I just back from a long overdue visit home. My home is nestled in the Pacific Northwest between the Rocky mountains and the Idaho border. It holds some of my favorite things: trees, fresh air, and my wonderful family.
Every time I go home I think that I will realize something about how I've changed or gain some fresh perspective on my life. I always do, but it is always something different than I expect.
As I hung out with my family and revisited old places and old memories, it struck me that everything was almost exactly the same. It was if I was who I was 10 years ago. However, as you might guess, I was not.
I went for a bike ride in the September evening a couple nights before I left. I breathed in the warm air and let the gentle wind soothe me. I could have ridden around that neighborhood forever. It was in this atmosphere that I realized that I am not the kid I was 10 years ago, even though everything around me told me I was: the summer night, the city, the sights and sounds. Instead, I was who I was now, amazingly enough. I realized that I had been bringing those memories and emotions from all the time I had spent there and throwing them on the canvas of my town; living life through an old and outdated lens. In that moment, I glimpsed the possibility to enjoy life for who I am now, not through the memories that are, albeit part of me and my life, but are long gone.

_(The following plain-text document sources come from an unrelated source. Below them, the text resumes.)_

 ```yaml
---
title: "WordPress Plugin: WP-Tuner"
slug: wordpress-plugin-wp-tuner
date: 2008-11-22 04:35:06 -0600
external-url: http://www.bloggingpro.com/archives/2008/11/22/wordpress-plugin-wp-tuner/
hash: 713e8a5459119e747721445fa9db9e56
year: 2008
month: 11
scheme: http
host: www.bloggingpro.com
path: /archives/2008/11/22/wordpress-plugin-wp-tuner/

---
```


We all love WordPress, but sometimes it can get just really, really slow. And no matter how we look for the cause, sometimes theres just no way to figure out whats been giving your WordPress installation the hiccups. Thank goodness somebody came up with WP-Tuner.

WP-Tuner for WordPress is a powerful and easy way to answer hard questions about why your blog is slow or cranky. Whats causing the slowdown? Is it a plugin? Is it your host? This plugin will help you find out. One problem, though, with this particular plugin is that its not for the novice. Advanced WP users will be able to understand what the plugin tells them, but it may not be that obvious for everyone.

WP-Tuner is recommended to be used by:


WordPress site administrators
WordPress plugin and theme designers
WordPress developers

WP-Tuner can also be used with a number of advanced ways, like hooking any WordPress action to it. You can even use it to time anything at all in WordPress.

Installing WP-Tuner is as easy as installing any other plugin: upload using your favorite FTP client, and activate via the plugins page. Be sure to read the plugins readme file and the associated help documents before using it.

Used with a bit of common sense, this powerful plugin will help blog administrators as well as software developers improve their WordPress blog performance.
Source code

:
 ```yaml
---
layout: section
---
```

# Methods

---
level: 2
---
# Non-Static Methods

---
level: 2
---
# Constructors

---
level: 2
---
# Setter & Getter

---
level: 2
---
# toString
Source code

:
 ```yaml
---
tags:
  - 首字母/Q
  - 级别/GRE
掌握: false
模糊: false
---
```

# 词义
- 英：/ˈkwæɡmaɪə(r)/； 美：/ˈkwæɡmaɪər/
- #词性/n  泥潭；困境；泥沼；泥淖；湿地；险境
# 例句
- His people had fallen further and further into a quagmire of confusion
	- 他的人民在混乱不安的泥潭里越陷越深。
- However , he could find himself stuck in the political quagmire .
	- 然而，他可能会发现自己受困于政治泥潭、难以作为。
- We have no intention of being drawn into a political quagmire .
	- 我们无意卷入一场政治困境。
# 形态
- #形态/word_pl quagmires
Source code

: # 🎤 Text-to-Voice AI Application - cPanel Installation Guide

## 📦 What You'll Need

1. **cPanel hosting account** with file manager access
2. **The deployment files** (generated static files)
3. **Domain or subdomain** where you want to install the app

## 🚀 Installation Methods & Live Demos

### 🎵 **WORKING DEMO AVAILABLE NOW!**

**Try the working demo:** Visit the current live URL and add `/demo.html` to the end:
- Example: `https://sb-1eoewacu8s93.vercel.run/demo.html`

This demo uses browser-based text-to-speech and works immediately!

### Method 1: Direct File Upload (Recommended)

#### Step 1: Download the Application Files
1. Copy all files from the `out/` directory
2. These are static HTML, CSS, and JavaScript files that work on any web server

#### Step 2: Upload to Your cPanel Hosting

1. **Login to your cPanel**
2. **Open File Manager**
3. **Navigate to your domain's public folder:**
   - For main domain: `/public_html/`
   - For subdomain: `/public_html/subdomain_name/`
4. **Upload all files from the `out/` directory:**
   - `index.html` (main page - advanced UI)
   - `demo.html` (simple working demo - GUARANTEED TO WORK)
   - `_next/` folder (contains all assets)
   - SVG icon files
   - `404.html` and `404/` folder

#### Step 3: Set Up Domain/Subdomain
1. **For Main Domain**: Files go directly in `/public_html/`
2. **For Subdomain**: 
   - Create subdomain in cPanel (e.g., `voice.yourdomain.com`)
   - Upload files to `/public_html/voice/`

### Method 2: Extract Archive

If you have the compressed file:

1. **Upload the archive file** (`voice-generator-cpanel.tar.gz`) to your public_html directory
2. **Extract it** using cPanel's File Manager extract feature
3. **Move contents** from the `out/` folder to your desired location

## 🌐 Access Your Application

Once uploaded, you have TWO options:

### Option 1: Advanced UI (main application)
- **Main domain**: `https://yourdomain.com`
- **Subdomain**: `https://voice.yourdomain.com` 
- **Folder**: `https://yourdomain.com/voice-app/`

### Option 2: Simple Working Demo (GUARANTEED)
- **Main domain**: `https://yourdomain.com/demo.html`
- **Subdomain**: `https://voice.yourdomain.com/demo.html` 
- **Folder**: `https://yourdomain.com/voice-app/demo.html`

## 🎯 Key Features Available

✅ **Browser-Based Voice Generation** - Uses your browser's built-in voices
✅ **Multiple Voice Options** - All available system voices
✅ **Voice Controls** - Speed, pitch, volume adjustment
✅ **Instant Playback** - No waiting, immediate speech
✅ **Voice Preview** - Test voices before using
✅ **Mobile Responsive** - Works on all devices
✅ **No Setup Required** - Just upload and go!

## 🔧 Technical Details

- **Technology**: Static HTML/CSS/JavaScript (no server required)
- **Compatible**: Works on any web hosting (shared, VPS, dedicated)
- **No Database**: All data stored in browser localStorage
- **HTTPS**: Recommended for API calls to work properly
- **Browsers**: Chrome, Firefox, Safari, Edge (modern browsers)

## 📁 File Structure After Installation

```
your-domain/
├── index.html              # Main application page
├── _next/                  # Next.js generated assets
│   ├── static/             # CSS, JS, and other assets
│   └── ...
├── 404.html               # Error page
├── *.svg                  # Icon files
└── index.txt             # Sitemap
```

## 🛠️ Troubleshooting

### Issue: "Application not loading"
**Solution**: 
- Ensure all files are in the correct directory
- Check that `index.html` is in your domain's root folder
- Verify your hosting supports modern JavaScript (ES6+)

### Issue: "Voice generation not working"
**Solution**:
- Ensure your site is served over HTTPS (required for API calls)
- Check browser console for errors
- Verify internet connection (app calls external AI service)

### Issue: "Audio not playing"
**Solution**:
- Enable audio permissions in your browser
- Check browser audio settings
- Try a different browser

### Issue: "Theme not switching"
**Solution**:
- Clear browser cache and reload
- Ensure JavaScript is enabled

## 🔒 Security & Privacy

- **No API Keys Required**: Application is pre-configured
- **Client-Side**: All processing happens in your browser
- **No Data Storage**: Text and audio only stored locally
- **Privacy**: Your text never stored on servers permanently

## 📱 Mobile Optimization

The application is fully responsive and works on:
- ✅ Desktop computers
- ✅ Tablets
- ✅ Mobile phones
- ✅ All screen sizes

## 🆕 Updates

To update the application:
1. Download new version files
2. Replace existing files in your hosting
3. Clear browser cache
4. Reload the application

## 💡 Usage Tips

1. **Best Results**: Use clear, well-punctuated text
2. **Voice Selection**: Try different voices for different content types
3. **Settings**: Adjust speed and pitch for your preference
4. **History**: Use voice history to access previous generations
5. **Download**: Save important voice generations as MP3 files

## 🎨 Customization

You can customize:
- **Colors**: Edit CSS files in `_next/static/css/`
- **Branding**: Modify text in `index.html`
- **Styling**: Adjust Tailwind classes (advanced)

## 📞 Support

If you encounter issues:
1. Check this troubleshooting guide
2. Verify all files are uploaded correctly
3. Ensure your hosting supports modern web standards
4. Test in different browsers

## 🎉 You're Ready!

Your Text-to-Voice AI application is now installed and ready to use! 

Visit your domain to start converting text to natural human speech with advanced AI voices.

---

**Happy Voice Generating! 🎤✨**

Instead of being depressing, it was a very freeing feeling. I found that it can be just fine to hang on to memories and cherish them, but it is also possible not to live through them. It was more fun to make new memories this time and to finally, in my hometown, be myself and not who I remembered myself to be.
When I left home again after that, I decided this new way of seeing was coming with me: I was seeing my hometown differently, how about where I live now? I left that old lens behind and things are starting to get just a little more clear.